Pire, les récentes annonces de mises sur le marché de quelques millions de barils supplémentaires par l’Arabie saoudite, ou la Russie, pourraient laisser penser que les capacités de production mondiales sont facilement modulables, à la hausse ou à la baisse. En réalité, ceci n’est vrai qu’à court terme à partir de la relative flexibilité des champs déjà en production. Dès qu’il faudra compenser le déclin naturel de productivité des champs par la mise en exploitation de nouvelles découvertes, une latence se fera très rapidement sentir, le délai moyen entre la découverte et leurs mises en production étant de deux à quatre ans. La situation excédentaire actuelle pourrait alors vite se retourner.

Aujourd’hui, des analyses récentes estiment que jusqu’à 80% des 100 Mb/j consommés chaque jour[4], soit la grande majorité des champs, voient leur productivité décliner de manière exponentielle, avec un taux annuel qui oscille entre 4% et 8%. De plus, l’Agence internationale de l’énergie prévenait déjà que la principale source de croissance de production, qui pourrait assurer et combler la demande future, était les pétroles non-conventionnels américains[5]. Or, ceux-ci sont une des cibles et probables victimes de la guerre des prix engagée par les Russes et les Saoudiens aujourd’hui. Si l’on en vient à couper encore plus les investissements dans l’exploration et la production de nouveaux champs, en parallèle de l’affaiblissement des shales américains, d’où proviendra le pétrole de demain ?

À moins de 40$ le baril, il est inconcevable d’imaginer le futur du secteur de l’énergie sereinement. En premier lieu, des investissements insuffisants pourraient mettre en péril la possibilité d’assurer la continuité de l’approvisionnement pétrolier à moyen terme. Mais cela risque également de retarder, voire de ne pas engager, les financements dans les énergies bas-carbone à court-terme qui, non subventionnées, deviendront de facto moins intéressantes pour les usagers finaux noyés sous des énergies fossiles peu cher.

Une issue possible de cette crise sanitaire et économique serait de sonner la fin , et de transformer en profondeur, un modèle globalisé, devenu aujourd’hui de moins en moins soutenable. On entraperçoit déjà, via la diminution immédiate de la pollution atmosphérique en Chine ou en Italie, les bénéfices d’une consommation moindre d’énergie et de ressources fossiles. La réduction de la consommation de pétrole, et le coup de frein en exploration pourraient alors être les premières amorces concrètes pour des engagements forts dans la lutte et l’adaptation au changement climatique.

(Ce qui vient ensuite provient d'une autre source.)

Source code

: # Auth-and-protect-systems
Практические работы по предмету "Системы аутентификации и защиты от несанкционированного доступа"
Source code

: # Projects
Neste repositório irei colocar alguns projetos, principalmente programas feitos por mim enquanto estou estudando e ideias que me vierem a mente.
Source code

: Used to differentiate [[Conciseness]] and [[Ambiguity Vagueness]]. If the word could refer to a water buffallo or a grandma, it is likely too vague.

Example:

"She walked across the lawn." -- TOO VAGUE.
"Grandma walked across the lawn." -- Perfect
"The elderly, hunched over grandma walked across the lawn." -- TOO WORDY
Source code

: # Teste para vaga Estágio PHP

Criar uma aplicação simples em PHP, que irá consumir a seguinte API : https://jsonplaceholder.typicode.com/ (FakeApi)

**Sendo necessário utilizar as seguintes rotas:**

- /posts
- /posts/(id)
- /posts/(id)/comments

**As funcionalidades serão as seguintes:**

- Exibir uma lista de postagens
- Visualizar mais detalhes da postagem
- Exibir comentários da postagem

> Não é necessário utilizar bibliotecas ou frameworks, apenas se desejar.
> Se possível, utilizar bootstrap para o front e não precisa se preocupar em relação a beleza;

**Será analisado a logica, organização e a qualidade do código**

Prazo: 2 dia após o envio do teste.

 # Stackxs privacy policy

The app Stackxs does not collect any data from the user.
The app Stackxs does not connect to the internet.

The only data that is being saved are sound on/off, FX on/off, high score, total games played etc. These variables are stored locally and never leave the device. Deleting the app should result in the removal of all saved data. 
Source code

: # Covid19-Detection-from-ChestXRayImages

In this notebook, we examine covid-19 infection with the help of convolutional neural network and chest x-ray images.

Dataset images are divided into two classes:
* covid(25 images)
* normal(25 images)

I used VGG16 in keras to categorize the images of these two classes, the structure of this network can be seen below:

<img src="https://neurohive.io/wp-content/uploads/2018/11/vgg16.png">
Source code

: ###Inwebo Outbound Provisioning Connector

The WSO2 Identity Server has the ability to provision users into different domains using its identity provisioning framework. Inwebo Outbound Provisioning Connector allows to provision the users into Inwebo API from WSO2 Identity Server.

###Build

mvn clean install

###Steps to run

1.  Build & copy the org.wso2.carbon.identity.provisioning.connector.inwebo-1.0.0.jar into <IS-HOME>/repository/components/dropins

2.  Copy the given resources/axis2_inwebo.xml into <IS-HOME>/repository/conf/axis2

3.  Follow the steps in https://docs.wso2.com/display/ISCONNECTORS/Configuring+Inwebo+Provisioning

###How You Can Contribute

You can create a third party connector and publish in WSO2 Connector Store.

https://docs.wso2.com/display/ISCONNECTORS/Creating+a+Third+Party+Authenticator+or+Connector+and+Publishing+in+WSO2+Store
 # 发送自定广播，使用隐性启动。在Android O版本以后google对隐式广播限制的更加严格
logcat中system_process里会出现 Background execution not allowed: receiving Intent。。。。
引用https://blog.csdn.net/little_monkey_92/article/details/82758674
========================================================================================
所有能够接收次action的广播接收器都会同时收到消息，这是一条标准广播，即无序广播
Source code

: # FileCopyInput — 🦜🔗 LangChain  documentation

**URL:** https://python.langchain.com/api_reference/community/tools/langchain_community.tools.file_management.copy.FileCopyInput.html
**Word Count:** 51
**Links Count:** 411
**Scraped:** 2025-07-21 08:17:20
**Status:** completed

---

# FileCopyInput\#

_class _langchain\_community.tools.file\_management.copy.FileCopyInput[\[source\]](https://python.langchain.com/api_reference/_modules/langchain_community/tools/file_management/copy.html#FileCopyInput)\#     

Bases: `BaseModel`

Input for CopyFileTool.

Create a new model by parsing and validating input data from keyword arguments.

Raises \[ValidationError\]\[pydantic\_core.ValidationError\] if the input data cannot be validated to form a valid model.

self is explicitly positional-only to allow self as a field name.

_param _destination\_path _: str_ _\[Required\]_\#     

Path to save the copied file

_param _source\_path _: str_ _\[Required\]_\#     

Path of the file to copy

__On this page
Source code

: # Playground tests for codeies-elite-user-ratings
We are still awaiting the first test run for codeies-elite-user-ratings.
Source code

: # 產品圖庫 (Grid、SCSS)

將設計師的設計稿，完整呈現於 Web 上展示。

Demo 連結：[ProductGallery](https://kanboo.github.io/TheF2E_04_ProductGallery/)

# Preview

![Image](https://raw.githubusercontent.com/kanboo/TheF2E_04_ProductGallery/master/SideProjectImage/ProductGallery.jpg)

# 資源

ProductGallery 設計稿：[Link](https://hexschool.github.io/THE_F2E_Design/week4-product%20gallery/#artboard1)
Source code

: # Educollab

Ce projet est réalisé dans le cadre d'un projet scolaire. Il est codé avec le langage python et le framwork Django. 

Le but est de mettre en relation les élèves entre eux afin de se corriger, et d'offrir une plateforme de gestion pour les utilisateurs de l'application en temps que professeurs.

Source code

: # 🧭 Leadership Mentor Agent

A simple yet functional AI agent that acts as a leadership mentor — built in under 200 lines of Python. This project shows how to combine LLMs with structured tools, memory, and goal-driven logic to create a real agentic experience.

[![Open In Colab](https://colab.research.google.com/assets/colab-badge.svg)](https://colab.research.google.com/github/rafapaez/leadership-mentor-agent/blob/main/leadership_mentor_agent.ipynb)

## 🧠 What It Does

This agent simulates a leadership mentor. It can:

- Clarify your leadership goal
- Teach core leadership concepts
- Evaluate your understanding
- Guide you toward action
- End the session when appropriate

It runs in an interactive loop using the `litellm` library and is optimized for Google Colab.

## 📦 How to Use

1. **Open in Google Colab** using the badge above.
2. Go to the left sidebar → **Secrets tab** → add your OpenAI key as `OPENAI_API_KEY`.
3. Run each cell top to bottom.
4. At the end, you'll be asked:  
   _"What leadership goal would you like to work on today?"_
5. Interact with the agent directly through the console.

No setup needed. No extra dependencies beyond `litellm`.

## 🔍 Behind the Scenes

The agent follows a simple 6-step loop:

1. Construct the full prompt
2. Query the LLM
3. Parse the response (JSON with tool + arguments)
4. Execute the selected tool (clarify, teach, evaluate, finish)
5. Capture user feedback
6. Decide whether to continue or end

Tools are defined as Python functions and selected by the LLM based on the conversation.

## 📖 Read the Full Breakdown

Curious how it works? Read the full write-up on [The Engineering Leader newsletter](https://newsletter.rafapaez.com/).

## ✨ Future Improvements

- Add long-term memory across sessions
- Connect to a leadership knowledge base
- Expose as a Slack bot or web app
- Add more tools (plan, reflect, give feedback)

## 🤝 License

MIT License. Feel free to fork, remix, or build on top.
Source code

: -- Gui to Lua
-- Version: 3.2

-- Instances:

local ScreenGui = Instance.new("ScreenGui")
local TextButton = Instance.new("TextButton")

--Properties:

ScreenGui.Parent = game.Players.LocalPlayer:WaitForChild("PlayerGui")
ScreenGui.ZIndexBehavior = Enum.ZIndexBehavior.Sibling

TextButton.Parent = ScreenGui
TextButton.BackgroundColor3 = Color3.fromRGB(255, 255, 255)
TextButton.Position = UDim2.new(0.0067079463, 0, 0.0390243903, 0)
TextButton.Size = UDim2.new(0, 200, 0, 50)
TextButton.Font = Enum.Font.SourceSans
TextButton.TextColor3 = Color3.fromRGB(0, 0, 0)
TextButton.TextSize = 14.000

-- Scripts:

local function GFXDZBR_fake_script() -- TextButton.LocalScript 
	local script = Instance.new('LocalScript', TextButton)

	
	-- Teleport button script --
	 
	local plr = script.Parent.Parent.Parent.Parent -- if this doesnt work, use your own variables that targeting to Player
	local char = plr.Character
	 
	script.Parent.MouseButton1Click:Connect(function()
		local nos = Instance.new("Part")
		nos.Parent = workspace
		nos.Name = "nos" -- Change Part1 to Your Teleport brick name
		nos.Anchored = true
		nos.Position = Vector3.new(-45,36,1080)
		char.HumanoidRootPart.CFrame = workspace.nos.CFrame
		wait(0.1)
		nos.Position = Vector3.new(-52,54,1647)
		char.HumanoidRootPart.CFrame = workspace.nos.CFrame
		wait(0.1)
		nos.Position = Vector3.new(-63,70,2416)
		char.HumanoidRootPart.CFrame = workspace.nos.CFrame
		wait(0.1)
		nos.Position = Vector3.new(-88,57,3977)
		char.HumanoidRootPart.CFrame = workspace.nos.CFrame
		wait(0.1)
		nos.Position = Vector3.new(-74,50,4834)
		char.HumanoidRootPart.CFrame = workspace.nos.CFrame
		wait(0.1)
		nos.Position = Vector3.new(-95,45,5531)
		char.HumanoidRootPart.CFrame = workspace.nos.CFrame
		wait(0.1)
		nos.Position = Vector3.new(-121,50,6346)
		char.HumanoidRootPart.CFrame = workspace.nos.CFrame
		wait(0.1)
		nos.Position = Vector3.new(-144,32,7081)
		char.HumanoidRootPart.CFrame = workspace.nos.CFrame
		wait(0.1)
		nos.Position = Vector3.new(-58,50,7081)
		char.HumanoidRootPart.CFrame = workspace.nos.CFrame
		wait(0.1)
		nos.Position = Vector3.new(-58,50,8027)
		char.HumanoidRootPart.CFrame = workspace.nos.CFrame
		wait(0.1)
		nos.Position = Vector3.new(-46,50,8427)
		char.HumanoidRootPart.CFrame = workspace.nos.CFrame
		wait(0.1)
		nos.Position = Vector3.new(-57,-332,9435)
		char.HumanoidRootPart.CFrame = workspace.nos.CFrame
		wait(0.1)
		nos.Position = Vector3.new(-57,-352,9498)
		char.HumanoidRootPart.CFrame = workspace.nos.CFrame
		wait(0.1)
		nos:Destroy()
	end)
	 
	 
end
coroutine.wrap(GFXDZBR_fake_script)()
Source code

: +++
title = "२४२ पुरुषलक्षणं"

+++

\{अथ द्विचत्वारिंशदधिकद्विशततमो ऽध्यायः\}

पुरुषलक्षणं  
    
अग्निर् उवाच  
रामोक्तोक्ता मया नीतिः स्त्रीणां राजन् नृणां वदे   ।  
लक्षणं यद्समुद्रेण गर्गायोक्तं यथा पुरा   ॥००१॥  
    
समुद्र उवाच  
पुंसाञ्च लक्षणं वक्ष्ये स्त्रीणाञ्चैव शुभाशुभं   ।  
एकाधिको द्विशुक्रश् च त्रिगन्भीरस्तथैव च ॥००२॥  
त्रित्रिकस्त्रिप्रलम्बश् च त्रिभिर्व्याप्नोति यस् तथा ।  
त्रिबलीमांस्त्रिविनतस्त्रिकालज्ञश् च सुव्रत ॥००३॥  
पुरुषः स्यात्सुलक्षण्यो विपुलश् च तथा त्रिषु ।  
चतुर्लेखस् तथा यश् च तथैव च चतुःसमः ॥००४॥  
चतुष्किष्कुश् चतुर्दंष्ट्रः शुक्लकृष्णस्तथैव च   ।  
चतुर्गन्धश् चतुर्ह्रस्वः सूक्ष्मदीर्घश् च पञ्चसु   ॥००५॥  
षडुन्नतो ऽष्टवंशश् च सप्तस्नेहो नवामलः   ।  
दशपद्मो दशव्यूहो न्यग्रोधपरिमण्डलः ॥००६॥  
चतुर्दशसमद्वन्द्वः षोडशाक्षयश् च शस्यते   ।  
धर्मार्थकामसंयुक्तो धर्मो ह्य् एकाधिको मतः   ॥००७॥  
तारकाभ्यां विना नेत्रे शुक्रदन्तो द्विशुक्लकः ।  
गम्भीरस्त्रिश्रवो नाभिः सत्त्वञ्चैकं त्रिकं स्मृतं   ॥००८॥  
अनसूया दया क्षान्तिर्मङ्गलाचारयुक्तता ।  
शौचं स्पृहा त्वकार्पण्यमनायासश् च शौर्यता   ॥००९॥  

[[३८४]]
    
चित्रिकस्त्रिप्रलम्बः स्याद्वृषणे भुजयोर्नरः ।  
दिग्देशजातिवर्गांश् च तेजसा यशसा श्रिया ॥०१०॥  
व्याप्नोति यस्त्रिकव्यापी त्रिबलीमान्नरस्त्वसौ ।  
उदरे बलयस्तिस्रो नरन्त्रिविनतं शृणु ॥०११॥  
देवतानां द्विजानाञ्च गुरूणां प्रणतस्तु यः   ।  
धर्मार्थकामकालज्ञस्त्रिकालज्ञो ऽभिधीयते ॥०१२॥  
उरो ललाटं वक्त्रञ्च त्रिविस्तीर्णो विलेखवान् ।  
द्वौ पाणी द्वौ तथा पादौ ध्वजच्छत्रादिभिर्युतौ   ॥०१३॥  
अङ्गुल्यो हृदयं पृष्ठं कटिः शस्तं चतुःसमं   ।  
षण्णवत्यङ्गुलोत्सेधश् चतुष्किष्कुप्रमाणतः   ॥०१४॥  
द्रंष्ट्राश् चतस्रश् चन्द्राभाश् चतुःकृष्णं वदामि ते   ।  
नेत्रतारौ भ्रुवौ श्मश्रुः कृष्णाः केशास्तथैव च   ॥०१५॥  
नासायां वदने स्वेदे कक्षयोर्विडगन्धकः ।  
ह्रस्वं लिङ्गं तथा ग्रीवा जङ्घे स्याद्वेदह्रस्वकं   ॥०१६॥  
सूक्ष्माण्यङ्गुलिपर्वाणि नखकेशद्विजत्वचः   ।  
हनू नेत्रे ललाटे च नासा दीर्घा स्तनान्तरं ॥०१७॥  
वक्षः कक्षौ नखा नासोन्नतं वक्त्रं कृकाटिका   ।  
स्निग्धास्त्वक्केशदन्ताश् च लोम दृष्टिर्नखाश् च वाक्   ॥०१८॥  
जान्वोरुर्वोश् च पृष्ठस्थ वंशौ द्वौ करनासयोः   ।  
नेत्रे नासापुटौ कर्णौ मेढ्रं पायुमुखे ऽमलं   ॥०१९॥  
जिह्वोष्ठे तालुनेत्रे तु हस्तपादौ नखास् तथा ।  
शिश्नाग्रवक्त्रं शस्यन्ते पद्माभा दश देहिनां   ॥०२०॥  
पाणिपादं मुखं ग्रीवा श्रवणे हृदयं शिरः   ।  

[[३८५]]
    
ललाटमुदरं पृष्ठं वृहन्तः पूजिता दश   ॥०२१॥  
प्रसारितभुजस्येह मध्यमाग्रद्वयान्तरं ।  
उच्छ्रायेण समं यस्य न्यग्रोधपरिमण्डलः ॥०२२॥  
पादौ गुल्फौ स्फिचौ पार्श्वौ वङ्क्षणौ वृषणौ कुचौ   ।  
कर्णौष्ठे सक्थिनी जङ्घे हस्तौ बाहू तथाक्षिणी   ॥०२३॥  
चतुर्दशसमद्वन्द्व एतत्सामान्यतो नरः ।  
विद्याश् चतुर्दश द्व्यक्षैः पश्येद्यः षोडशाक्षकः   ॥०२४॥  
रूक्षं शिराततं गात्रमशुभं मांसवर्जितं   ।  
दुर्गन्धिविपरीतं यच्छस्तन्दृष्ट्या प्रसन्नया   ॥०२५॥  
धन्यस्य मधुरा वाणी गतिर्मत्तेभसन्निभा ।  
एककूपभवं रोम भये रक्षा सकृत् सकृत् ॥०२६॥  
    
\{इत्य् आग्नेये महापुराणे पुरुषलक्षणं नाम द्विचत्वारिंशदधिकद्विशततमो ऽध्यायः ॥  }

Mais un autre scénario se profile à l’horizon, plus probable encore : que les prix bas du pétrole relancent la machine économique dès la sortie de la crise du COVID-19 de manière boulimique et soient à l’origine de nombreux effets rebonds, ramenant la consommation de pétrole à ses niveaux d’avant crise, voire au-delà. Dans ce cas, le risque d’un approvisionnement en pétrole insuffisant, conséquence d’investissements en exploration et production trop faibles, reste entier. Tout comme le risque, lui aussi systémique, que ferait peser un rendez-vous manqué entre la transition énergétique et les politiques de relance à venir.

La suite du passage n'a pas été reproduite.